Sorry, I didn’t read the thread thoroughly (so maybe I’ll repeat someone). But 
here are some serious  issues with your proposal:

------

1. Assignment of properties deep in the object hierarchy split in two 
instructions:

```js
var a = { __proto__: { foo: { bar: 2 } } } with safe-prototype;
var b = a.foo;
b.bar = 3;
```
Should the last line trigger copy-on-write around `a.__proto__`?

If you say ”no”, it means that the meaning of the code is changed unexpectedly 
with an apparent innocuous code refactoring.

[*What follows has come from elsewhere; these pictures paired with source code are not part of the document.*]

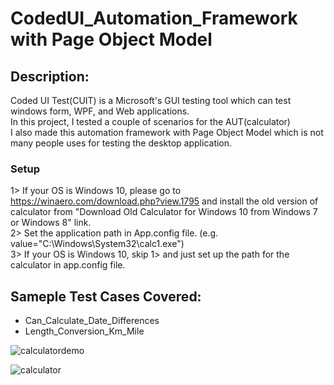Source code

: # CodedUI_Automation_Framework with Page Object Model
## Description:
Coded UI Test(CUIT) is a Microsoft's GUI testing tool which can test windows form, WPF, and Web applications.
</br>In this project, I tested a couple of scenarios for the AUT(calculator)
</br>I also made this automation framework with Page Object Model which is not many people uses for testing the desktop application.

### Setup
1> If your OS is Windows 10, please go to https://winaero.com/download.php?view.1795 and install the old version of calculator from "Download Old Calculator for Windows 10 from Windows 7 or Windows 8" link.</br>
2> Set the application path in App.config file. (e.g. value="C:\Windows\System32\calc1.exe")</br>
3> If your OS is Windows 10, skip 1> and just set up the path for the calculator in app.config file. 

## Sameple Test Cases Covered:

* Can_Calculate_Date_Differences
* Length_Conversion_Km_Mile

![calculatordemo](https://user-images.githubusercontent.com/25840262/43815170-454735e0-9a83-11e8-92c3-24d787368792.PNG)

![calculator](https://user-images.githubusercontent.com/25840262/43815164-421c4928-9a83-11e8-9d9a-b8a1185d1617.PNG)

If you say ”yes”, it is dreadful action-at-distance, because the two last lines 
of code may be very distant, indeed even in two distinct files. — It would be 
less an issue if prototypes were, say, just abstract templates. But they are 
not, they are concrete objects, so:

```js
var proto = { foo: { bar: 2 } };
var a1 = { __proto__: proto } with safe-prototype;
var a2 = { __proto__: proto } with safe-prototype;
var b1 = a1.foo;
var b2 = a2.foo
b1 === b2; // true
b1.bar = 3;
b1 === b2; // ???
```

------

2. Object mutations unrelated to the value of its properties:

```js
var a = { __proto__: { foo: new Map([ [ 'bar', 2 ] ]) } } with safe-prototype;
a.foo.set('bar', 3);
```

Unless you have deep knowledge of the internal state and/or the implementation 
of the modified object (which you don’t have in case of a user-implementated 
one), you cannot reliably detect when an object is mutated.

Note the subtle difference between:
*  `[].push(1)` — You will detect object mutation, because it will add a 
concrete property on the Array object.
* `(new Set).add(1)` — You won’t detect mutation, because only internal state 
of the Set object is modified.
* `(new RandomUserDefinedCollection).put(1)` — That depends on the 
implementation of the `RandomUserDefinedCollection` class.